* WORK ORDER
Please copy every record below exactly, leaving out the pictures.

-*-

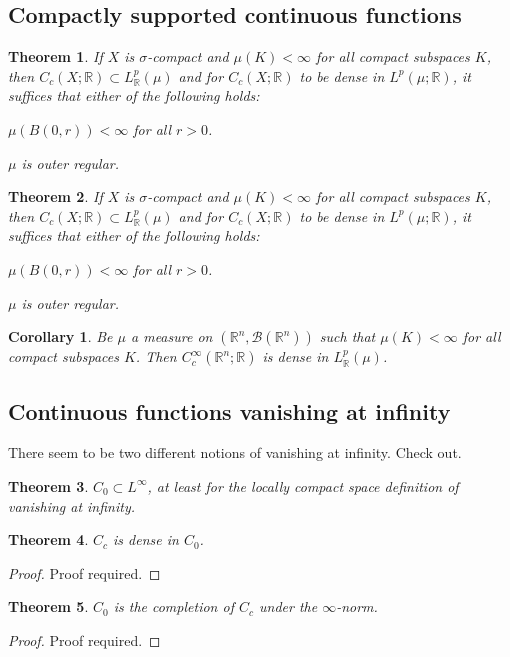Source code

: \documentclass[11pt, a4paper, openany]{book}
\newtheorem{thm}{Theorem}\newtheorem{lem}{Lemma}\newtheorem{crl}{Corollary}
\theoremstyle{definition}
\newcommand{\ph}{\underline{\hspace{0.3cm}}}
\newenvironment{tight_enumerate}{\begin{enumerate}\itemsep -0.2em}{\end{enumerate}}
\begin{document}
\subsection{Compactly supported continuous functions}
    \begin{thm}
        If $X$ is $\sigma$-compact and $\mu(K)<\infty$ for all compact subspaces $K$, then $C_c(X;\mathbb{R})\subset L^p_\mathbb{R}(\mu)$ and for $C_c(X;\mathbb{R})$ to be dense in $L^p(\mu;\mathbb{R})$, it suffices that either of the following holds:
        \begin{tight_enumerate}
            \item $\mu(B(0,r))<\infty$ for all $r>0$.
            \item $\mu$ is outer regular.
        \end{tight_enumerate}
    \end{thm}
    \begin{thm}
        If $X$ is $\sigma$-compact and $\mu(K)<\infty$ for all compact subspaces $K$, then $C_c(X;\mathbb{R})\subset L^p_\mathbb{R}(\mu)$ and for $C_c(X;\mathbb{R})$ to be dense in $L^p(\mu;\mathbb{R})$, it suffices that either of the following holds:
        \begin{tight_enumerate}
            \item $\mu(B(0,r))<\infty$ for all $r>0$.
            \item $\mu$ is outer regular.
        \end{tight_enumerate}
    \end{thm}
    \begin{crl}
        Be $\mu$ a measure on $(\mathbb{R}^n,\mathscr{B}(\mathbb{R}^n))$ such that $\mu(K)<\infty$ for all compact subspaces $K$. Then $C^\infty_c(\mathbb{R}^n;\mathbb{R})$ is dense in $L^p_\mathbb{R}(\mu)$.
    \end{crl}
\subsection{Continuous functions vanishing at infinity}
    There seem to be two different notions of vanishing at infinity. Check out.
    \begin{thm}
        $C_0\subset L^\infty$, at least for the locally compact space definition of vanishing at infinity.
    \end{thm}
    \begin{thm}
        $C_c$ is dense in $C_0$.
    \end{thm}
    \begin{proof}
        Proof required.
    \end{proof}
    \begin{thm}
        $C_0$ is the completion of $C_c$ under the $\infty$-norm. %
    \end{thm}
    \begin{proof}
        Proof required.
    \end{proof}
\end{document}
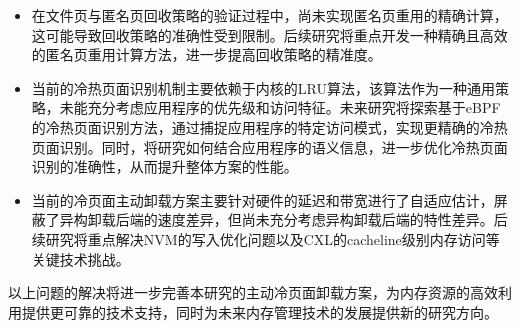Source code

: \begin{itemize}
    \item 在文件页与匿名页回收策略的验证过程中，尚未实现匿名页重用的精确计算，这可能导致回收策略的准确性受到限制。后续研究将重点开发一种精确且高效的匿名页重用计算方法，进一步提高回收策略的精准度。

    \item 当前的冷热页面识别机制主要依赖于内核的LRU算法，该算法作为一种通用策略，未能充分考虑应用程序的优先级和访问特征。未来研究将探索基于eBPF的冷热页面识别方法，通过捕捉应用程序的特定访问模式，实现更精确的冷热页面识别。同时，将研究如何结合应用程序的语义信息，进一步优化冷热页面识别的准确性，从而提升整体方案的性能。

    \item 当前的冷页面主动卸载方案主要针对硬件的延迟和带宽进行了自适应估计，屏蔽了异构卸载后端的速度差异，但尚未充分考虑异构卸载后端的特性差异。后续研究将重点解决NVM的写入优化问题以及CXL的cacheline级别内存访问等关键技术挑战。

\end{itemize}

以上问题的解决将进一步完善本研究的主动冷页面卸载方案，为内存资源的高效利用提供更可靠的技术支持，同时为未来内存管理技术的发展提供新的研究方向。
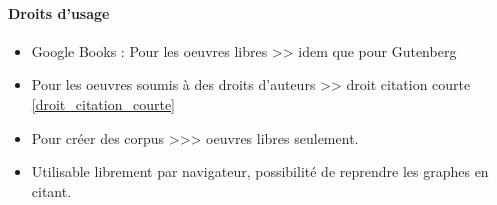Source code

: \documentclass{book}
\newenvironment{titlemize}[1]{%
  \paragraph{#1}
  \begin{itemize}}
  {\end{itemize}}
\begin{document}
\begin{enumerate}
\begin{enumerate}
        \end{enumerate} 

        \begin{titlemize}{Droits d'usage}
            \item Google Books : Pour les oeuvres libres >> idem que pour Gutenberg
            \item Pour les oeuvres soumis à des droits d'auteurs >> droit citation courte \ref{droit_citation_courte}
            \item Pour créer des corpus >>> oeuvres libres seulement.
            \item Utilisable librement par navigateur, possibilité de reprendre les graphes en citant.
        \end{titlemize}
            
              
    \end{enumerate}
    
    
\end{document}
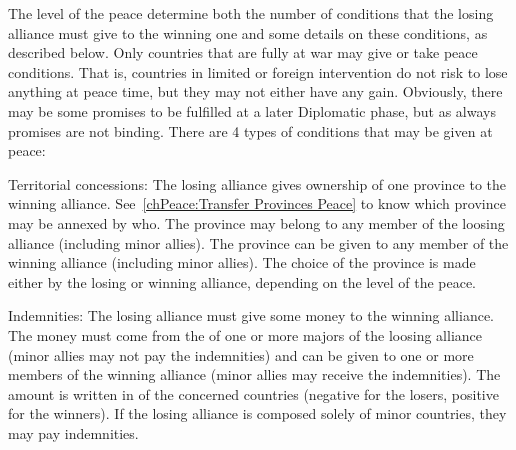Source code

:  The level of the peace determine both the number of
conditions that the losing alliance must give to the winning one and some
details on these conditions, as described below.
\bparag Only countries that are fully at war may give or take peace
conditions. That is, countries in limited or foreign intervention do not risk
to lose anything at peace time, but they may not either have any
gain. Obviously, there may be some promises to be fulfilled at a later
Diplomatic phase, but as always promises are not binding.
\bparag There are 4 types of conditions that may be given at peace:
\begin{modlist}
\item[Territorial concessions:] The losing alliance gives ownership of one
  province to the winning alliance. See~\ref{chPeace:Transfer Provinces Peace}
  to know which province may be annexed by who. The province may belong to any
  member of the loosing alliance (including minor allies). The province can be
  given to any member of the winning alliance (including minor allies). The
  choice of the province is made either by the losing or winning alliance,
  depending on the level of the peace.
\item[Indemnities:] The losing alliance must give some money to the winning
  alliance. The money must come from the \RT of one or more majors of the
  loosing alliance (minor allies may not pay the indemnities) and can be given
  to one or more members of the winning alliance (minor allies may receive the
  indemnities). The amount is written in  of the
  concerned countries (negative for the losers, positive for the winners). If
  the losing alliance is composed solely of minor countries, they may pay
  indemnities.


\end{modlist}
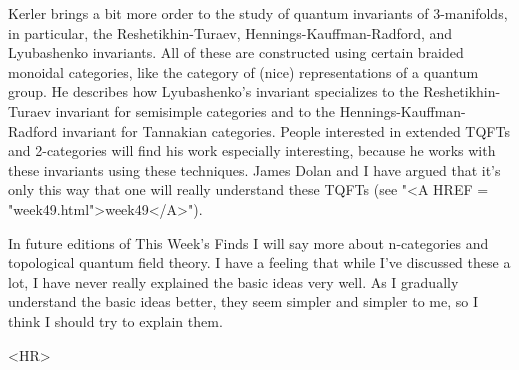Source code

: Kerler brings a bit more order to the study of quantum
invariants of 3-manifolds, in particular, the Reshetikhin-Turaev,
Hennings-Kauffman-Radford, and Lyubashenko invariants.  All of these are
constructed using certain braided monoidal categories, like the category
of (nice) representations of a quantum group.  He describes how
Lyubashenko's invariant specializes to the Reshetikhin-Turaev invariant
for semisimple categories and to the Hennings-Kauffman-Radford invariant
for Tannakian categories.  People interested in extended TQFTs and
2-categories will find his work especially interesting, because he
works with these invariants using these techniques.  James Dolan and I
have argued that it's only this way that one will really understand
these TQFTs (see "<A HREF = "week49.html">week49</A>").  

In future editions of This Week's Finds I will say more about
n-categories and topological quantum field theory.  I have a feeling
that while I've discussed these a lot, I have never really explained the
basic ideas very well.  As I gradually understand the basic ideas
better, they seem simpler and simpler to me, so I think I should try to
explain them.




<HR>



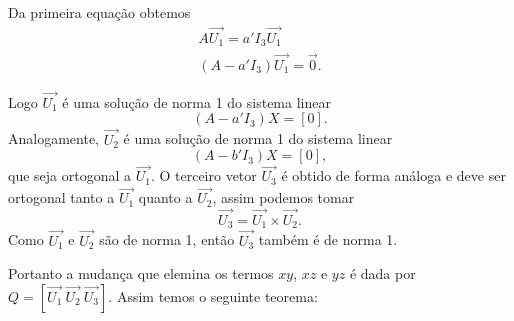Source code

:Da primeira equação obtemos
\begin{align*}
	A\vec{U_1} = a'I_3\vec{U_1}\\
	(A - a'I_3)\vec{U_1} = \vec{0}.
\end{align*}

Logo $\vec{U_1}$ é uma solução de norma 1 do sistema linear
\[
  (A - a'I_3)X = [0].
\]
Analogamente, $\vec{U_2}$ é uma solução de norma 1 do sistema linear
\[
  (A - b'I_3)X = [0],
\]
que seja ortogonal a $\vec{U_1}$. O terceiro vetor $\vec{U_3}$ é obtido de forma análoga e deve ser ortogonal tanto a $\vec{U_1}$ quanto a $\vec{U_2}$, assim podemos tomar
\[
	\vec{U_3} = \vec{U_1}\times\vec{U_2}.
\]
Como $\vec{U_1}$ e $\vec{U_2}$ são de norma 1, então $\vec{U_3}$ também é de norma 1.

Portanto a mudança que elemina os termos $xy$, $xz$ e $yz$ é dada por $Q = [\vec{U_1}\ \vec{U_2}\ \vec{U_3}]$. Assim temos o seguinte teorema:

-*-

* RESPONSE AREA
Source code

: \documentclass[11pt, a4paper, openany]{book}
\newtheorem{thm}{Theorem}\newtheorem{lem}{Lemma}\newtheorem{crl}{Corollary}
\theoremstyle{definition}
\newcommand{\ph}{\underline{\hspace{0.3cm}}}
\newenvironment{tight_enumerate}{\begin{enumerate}\itemsep -0.2em}{\end{enumerate}}
\begin{document}
\subsection{Compactly supported continuous functions}
    \begin{thm}
        If $X$ is $\sigma$-compact and $\mu(K)<\infty$ for all compact subspaces $K$, then $C_c(X;\mathbb{R})\subset L^p_\mathbb{R}(\mu)$ and for $C_c(X;\mathbb{R})$ to be dense in $L^p(\mu;\mathbb{R})$, it suffices that either of the following holds:
        \begin{tight_enumerate}
            \item $\mu(B(0,r))<\infty$ for all $r>0$.
            \item $\mu$ is outer regular.
        \end{tight_enumerate}
    \end{thm}
    \begin{thm}
        If $X$ is $\sigma$-compact and $\mu(K)<\infty$ for all compact subspaces $K$, then $C_c(X;\mathbb{R})\subset L^p_\mathbb{R}(\mu)$ and for $C_c(X;\mathbb{R})$ to be dense in $L^p(\mu;\mathbb{R})$, it suffices that either of the following holds:
        \begin{tight_enumerate}
            \item $\mu(B(0,r))<\infty$ for all $r>0$.
            \item $\mu$ is outer regular.
        \end{tight_enumerate}
    \end{thm}
    \begin{crl}
        Be $\mu$ a measure on $(\mathbb{R}^n,\mathscr{B}(\mathbb{R}^n))$ such that $\mu(K)<\infty$ for all compact subspaces $K$. Then $C^\infty_c(\mathbb{R}^n;\mathbb{R})$ is dense in $L^p_\mathbb{R}(\mu)$.
    \end{crl}
\subsection{Continuous functions vanishing at infinity}
    There seem to be two different notions of vanishing at infinity. Check out.
    \begin{thm}
        $C_0\subset L^\infty$, at least for the locally compact space definition of vanishing at infinity.
    \end{thm}
    \begin{thm}
        $C_c$ is dense in $C_0$.
    \end{thm}
    \begin{proof}
        Proof required.
    \end{proof}
    \begin{thm}
        $C_0$ is the completion of $C_c$ under the $\infty$-norm. %
    \end{thm}
    \begin{proof}
        Proof required.
    \end{proof}
\end{document}
Source code

: \begin{itemize}
    \item 在文件页与匿名页回收策略的验证过程中，尚未实现匿名页重用的精确计算，这可能导致回收策略的准确性受到限制。后续研究将重点开发一种精确且高效的匿名页重用计算方法，进一步提高回收策略的精准度。

    \item 当前的冷热页面识别机制主要依赖于内核的LRU算法，该算法作为一种通用策略，未能充分考虑应用程序的优先级和访问特征。未来研究将探索基于eBPF的冷热页面识别方法，通过捕捉应用程序的特定访问模式，实现更精确的冷热页面识别。同时，将研究如何结合应用程序的语义信息，进一步优化冷热页面识别的准确性，从而提升整体方案的性能。

    \item 当前的冷页面主动卸载方案主要针对硬件的延迟和带宽进行了自适应估计，屏蔽了异构卸载后端的速度差异，但尚未充分考虑异构卸载后端的特性差异。后续研究将重点解决NVM的写入优化问题以及CXL的cacheline级别内存访问等关键技术挑战。

\end{itemize}

以上问题的解决将进一步完善本研究的主动冷页面卸载方案，为内存资源的高效利用提供更可靠的技术支持，同时为未来内存管理技术的发展提供新的研究方向。
Source code

: \documentclass{book}
\newenvironment{titlemize}[1]{%
  \paragraph{#1}
  \begin{itemize}}
  {\end{itemize}}
\begin{document}
\begin{enumerate}
\begin{enumerate}
        \end{enumerate} 

        \begin{titlemize}{Droits d'usage}
            \item Google Books : Pour les oeuvres libres >> idem que pour Gutenberg
            \item Pour les oeuvres soumis à des droits d'auteurs >> droit citation courte \ref{droit_citation_courte}
            \item Pour créer des corpus >>> oeuvres libres seulement.
            \item Utilisable librement par navigateur, possibilité de reprendre les graphes en citant.
        \end{titlemize}
            
              
    \end{enumerate}
    
    
\end{document}
Source code

:  The level of the peace determine both the number of
conditions that the losing alliance must give to the winning one and some
details on these conditions, as described below.
\bparag Only countries that are fully at war may give or take peace
conditions. That is, countries in limited or foreign intervention do not risk
to lose anything at peace time, but they may not either have any
gain. Obviously, there may be some promises to be fulfilled at a later
Diplomatic phase, but as always promises are not binding.
\bparag There are 4 types of conditions that may be given at peace:
\begin{modlist}
\item[Territorial concessions:] The losing alliance gives ownership of one
  province to the winning alliance. See~\ref{chPeace:Transfer Provinces Peace}
  to know which province may be annexed by who. The province may belong to any
  member of the loosing alliance (including minor allies). The province can be
  given to any member of the winning alliance (including minor allies). The
  choice of the province is made either by the losing or winning alliance,
  depending on the level of the peace.
\item[Indemnities:] The losing alliance must give some money to the winning
  alliance. The money must come from the \RT of one or more majors of the
  loosing alliance (minor allies may not pay the indemnities) and can be given
  to one or more members of the winning alliance (minor allies may receive the
  indemnities). The amount is written in  of the
  concerned countries (negative for the losers, positive for the winners). If
  the losing alliance is composed solely of minor countries, they may pay
  indemnities.


\end{modlist}
Source code

: Kerler brings a bit more order to the study of quantum
invariants of 3-manifolds, in particular, the Reshetikhin-Turaev,
Hennings-Kauffman-Radford, and Lyubashenko invariants.  All of these are
constructed using certain braided monoidal categories, like the category
of (nice) representations of a quantum group.  He describes how
Lyubashenko's invariant specializes to the Reshetikhin-Turaev invariant
for semisimple categories and to the Hennings-Kauffman-Radford invariant
for Tannakian categories.  People interested in extended TQFTs and
2-categories will find his work especially interesting, because he
works with these invariants using these techniques.  James Dolan and I
have argued that it's only this way that one will really understand
these TQFTs (see "<A HREF = "week49.html">week49</A>").  

In future editions of This Week's Finds I will say more about
n-categories and topological quantum field theory.  I have a feeling
that while I've discussed these a lot, I have never really explained the
basic ideas very well.  As I gradually understand the basic ideas
better, they seem simpler and simpler to me, so I think I should try to
explain them.




<HR>



Source code

:Da primeira equação obtemos
\begin{align*}
	A\vec{U_1} = a'I_3\vec{U_1}\\
	(A - a'I_3)\vec{U_1} = \vec{0}.
\end{align*}

Logo $\vec{U_1}$ é uma solução de norma 1 do sistema linear
\[
  (A - a'I_3)X = [0].
\]
Analogamente, $\vec{U_2}$ é uma solução de norma 1 do sistema linear
\[
  (A - b'I_3)X = [0],
\]
que seja ortogonal a $\vec{U_1}$. O terceiro vetor $\vec{U_3}$ é obtido de forma análoga e deve ser ortogonal tanto a $\vec{U_1}$ quanto a $\vec{U_2}$, assim podemos tomar
\[
	\vec{U_3} = \vec{U_1}\times\vec{U_2}.
\]
Como $\vec{U_1}$ e $\vec{U_2}$ são de norma 1, então $\vec{U_3}$ também é de norma 1.

Portanto a mudança que elemina os termos $xy$, $xz$ e $yz$ é dada por $Q = [\vec{U_1}\ \vec{U_2}\ \vec{U_3}]$. Assim temos o seguinte teorema:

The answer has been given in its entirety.